The Open Cybernetics & Systemics Journal

2015, 9 : 1323-1328
Published online 2015 September 15. DOI: 10.2174/1874110X01509011323
Publisher ID: TOCSJ-9-1323

Port Customer Credit Risk Prediction Based on Internal and External Information Fusion

Guo Yi , Huang Lei and Liu Ziqiang
School of Economics and Management, Beijing Jiaotong University, Beijing, 100044, P.R. China.

ABSTRACT

Concerning the information asymmetry, subjectivity and other problems in the prediction of port customer credit risk level, a port customer credit risk evaluation system was designed, which provided the quantification base for port customer credit risk prediction. External-internal information fusion model was proposed for port customer credit risk prediction. Customers’ internal history information and relevant external dynamic information were used as information sources. The prediction model fuses external and internal information to predict customers’ credit risk level, therefore assisted port enterprises to estimate customers’ credit risks level more accurately.
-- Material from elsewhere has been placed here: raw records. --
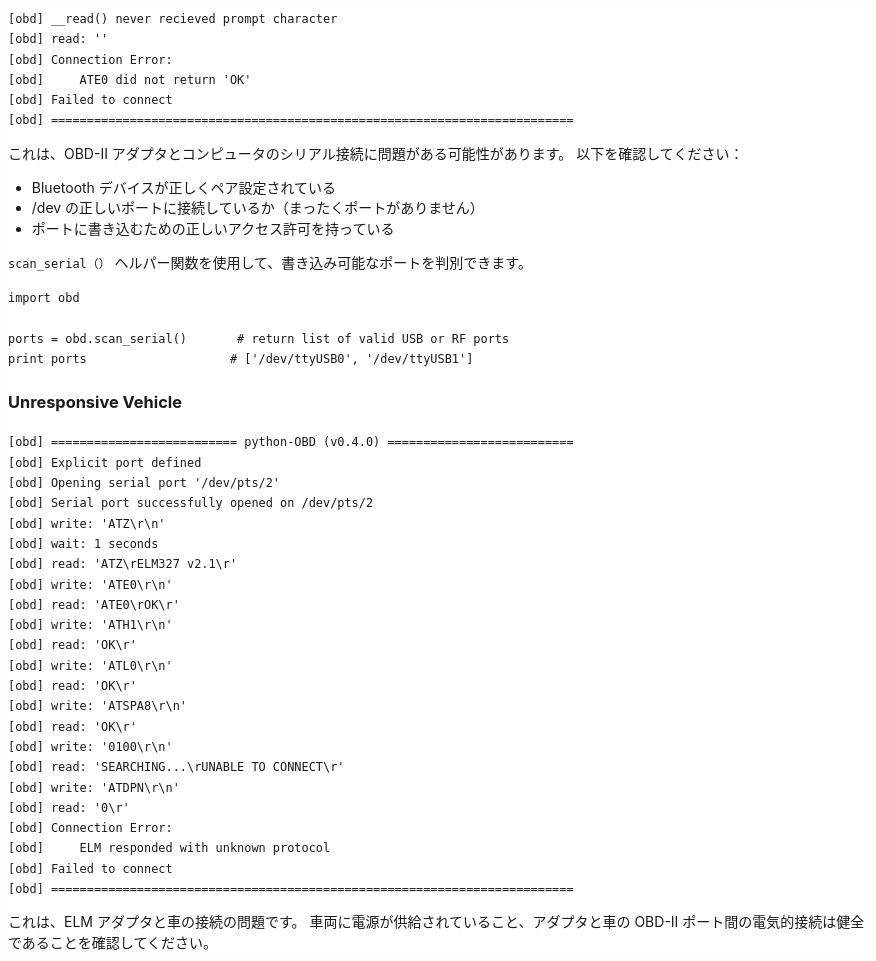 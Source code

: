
```
[obd] __read() never recieved prompt character
[obd] read: ''
[obd] Connection Error:
[obd]     ATE0 did not return 'OK'
[obd] Failed to connect
[obd] =========================================================================
```

これは、OBD-II アダプタとコンピュータのシリアル接続に問題がある可能性があります。 以下を確認してください：

- Bluetooth デバイスが正しくペア設定されている
- /dev の正しいポートに接続しているか（まったくポートがありません）
- ポートに書き込むための正しいアクセス許可を持っている

`scan_serial（）` ヘルパー関数を使用して、書き込み可能なポートを判別できます。

```
import obd

ports = obd.scan_serial()       # return list of valid USB or RF ports
print ports                    # ['/dev/ttyUSB0', '/dev/ttyUSB1']
```

### Unresponsive Vehicle

```
[obd] ========================== python-OBD (v0.4.0) ==========================
[obd] Explicit port defined
[obd] Opening serial port '/dev/pts/2'
[obd] Serial port successfully opened on /dev/pts/2
[obd] write: 'ATZ\r\n'
[obd] wait: 1 seconds
[obd] read: 'ATZ\rELM327 v2.1\r'
[obd] write: 'ATE0\r\n'
[obd] read: 'ATE0\rOK\r'
[obd] write: 'ATH1\r\n'
[obd] read: 'OK\r'
[obd] write: 'ATL0\r\n'
[obd] read: 'OK\r'
[obd] write: 'ATSPA8\r\n'
[obd] read: 'OK\r'
[obd] write: '0100\r\n'
[obd] read: 'SEARCHING...\rUNABLE TO CONNECT\r'
[obd] write: 'ATDPN\r\n'
[obd] read: '0\r'
[obd] Connection Error:
[obd]     ELM responded with unknown protocol
[obd] Failed to connect
[obd] =========================================================================
```

これは、ELM アダプタと車の接続の問題です。 車両に電源が供給されていること、アダプタと車の OBD-II ポート間の電気的接続は健全であることを確認してください。


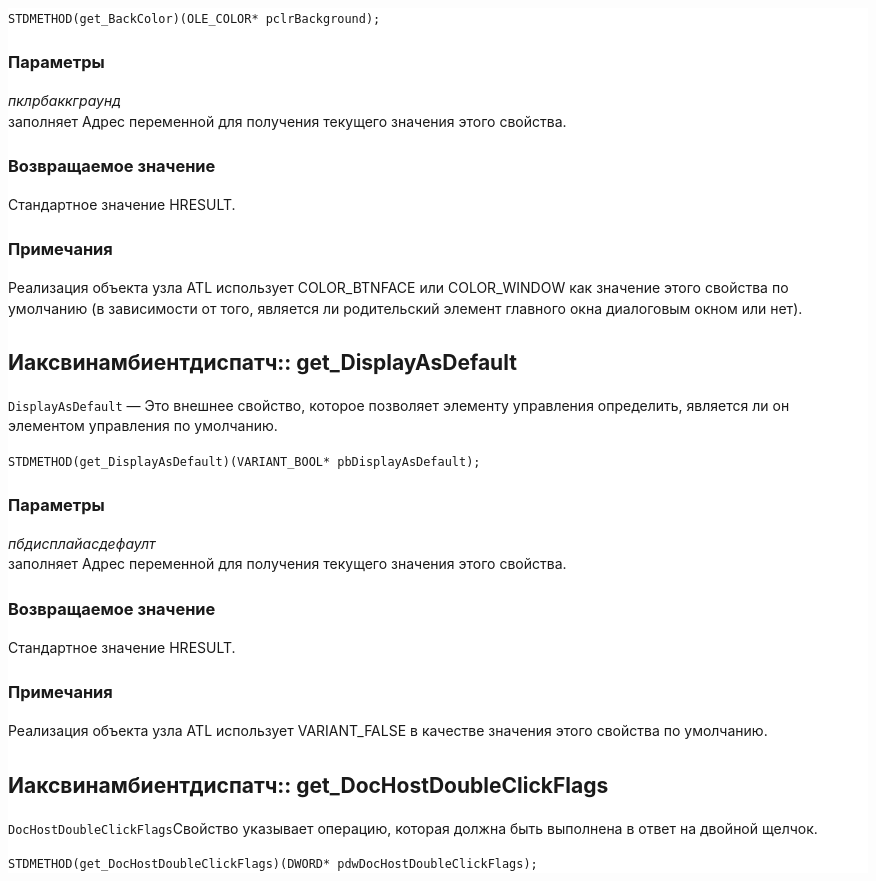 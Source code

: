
 ```
STDMETHOD(get_BackColor)(OLE_COLOR* pclrBackground);
```

### <a name="parameters"></a>Параметры

*пклрбаккграунд*<br/>
заполняет Адрес переменной для получения текущего значения этого свойства.

### <a name="return-value"></a>Возвращаемое значение

Стандартное значение HRESULT.

### <a name="remarks"></a>Примечания

Реализация объекта узла ATL использует COLOR_BTNFACE или COLOR_WINDOW как значение этого свойства по умолчанию (в зависимости от того, является ли родительский элемент главного окна диалоговым окном или нет).

## <a name="iaxwinambientdispatchget_displayasdefault"></a><a name="get_displayasdefault"></a> Иаксвинамбиентдиспатч:: get_DisplayAsDefault

`DisplayAsDefault` — Это внешнее свойство, которое позволяет элементу управления определить, является ли он элементом управления по умолчанию.

```
STDMETHOD(get_DisplayAsDefault)(VARIANT_BOOL* pbDisplayAsDefault);
```

### <a name="parameters"></a>Параметры

*пбдисплайасдефаулт*<br/>
заполняет Адрес переменной для получения текущего значения этого свойства.

### <a name="return-value"></a>Возвращаемое значение

Стандартное значение HRESULT.

### <a name="remarks"></a>Примечания

Реализация объекта узла ATL использует VARIANT_FALSE в качестве значения этого свойства по умолчанию.

## <a name="iaxwinambientdispatchget_dochostdoubleclickflags"></a><a name="get_dochostdoubleclickflags"></a> Иаксвинамбиентдиспатч:: get_DocHostDoubleClickFlags

`DocHostDoubleClickFlags`Свойство указывает операцию, которая должна быть выполнена в ответ на двойной щелчок.

```
STDMETHOD(get_DocHostDoubleClickFlags)(DWORD* pdwDocHostDoubleClickFlags);
```

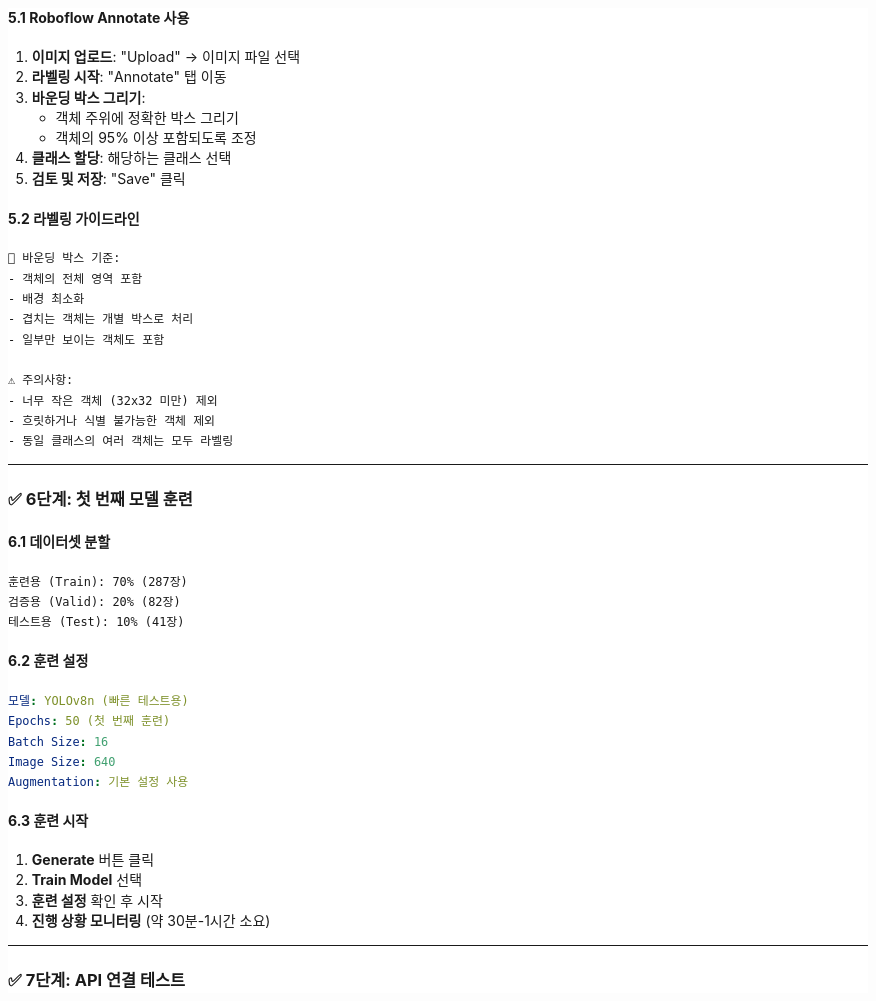 #### 5.1 Roboflow Annotate 사용
1. **이미지 업로드**: "Upload" → 이미지 파일 선택
2. **라벨링 시작**: "Annotate" 탭 이동
3. **바운딩 박스 그리기**: 
   - 객체 주위에 정확한 박스 그리기
   - 객체의 95% 이상 포함되도록 조정
4. **클래스 할당**: 해당하는 클래스 선택
5. **검토 및 저장**: "Save" 클릭

#### 5.2 라벨링 가이드라인
```
🎯 바운딩 박스 기준:
- 객체의 전체 영역 포함
- 배경 최소화
- 겹치는 객체는 개별 박스로 처리
- 일부만 보이는 객체도 포함

⚠️ 주의사항:
- 너무 작은 객체 (32x32 미만) 제외
- 흐릿하거나 식별 불가능한 객체 제외
- 동일 클래스의 여러 객체는 모두 라벨링
```

---

### ✅ 6단계: 첫 번째 모델 훈련

#### 6.1 데이터셋 분할
```
훈련용 (Train): 70% (287장)
검증용 (Valid): 20% (82장)
테스트용 (Test): 10% (41장)
```

#### 6.2 훈련 설정
```yaml
모델: YOLOv8n (빠른 테스트용)
Epochs: 50 (첫 번째 훈련)
Batch Size: 16
Image Size: 640
Augmentation: 기본 설정 사용
```

#### 6.3 훈련 시작
1. **Generate** 버튼 클릭
2. **Train Model** 선택
3. **훈련 설정** 확인 후 시작
4. **진행 상황 모니터링** (약 30분-1시간 소요)

---

### ✅ 7단계: API 연결 테스트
Top 100 coal industry customers have been selected in experiment, and their operation data were extracted from Guangzhou Port group operation and management system. Relevant external information has also been crawled in experiments correspondingly. Experiment results show that port customer credit risk prediction model based on external-internal information fusion has a better prediction accuracy than non-information-fusion model.

Keywords:

Back propagation neural network, credit risk prediction, information fusion, port.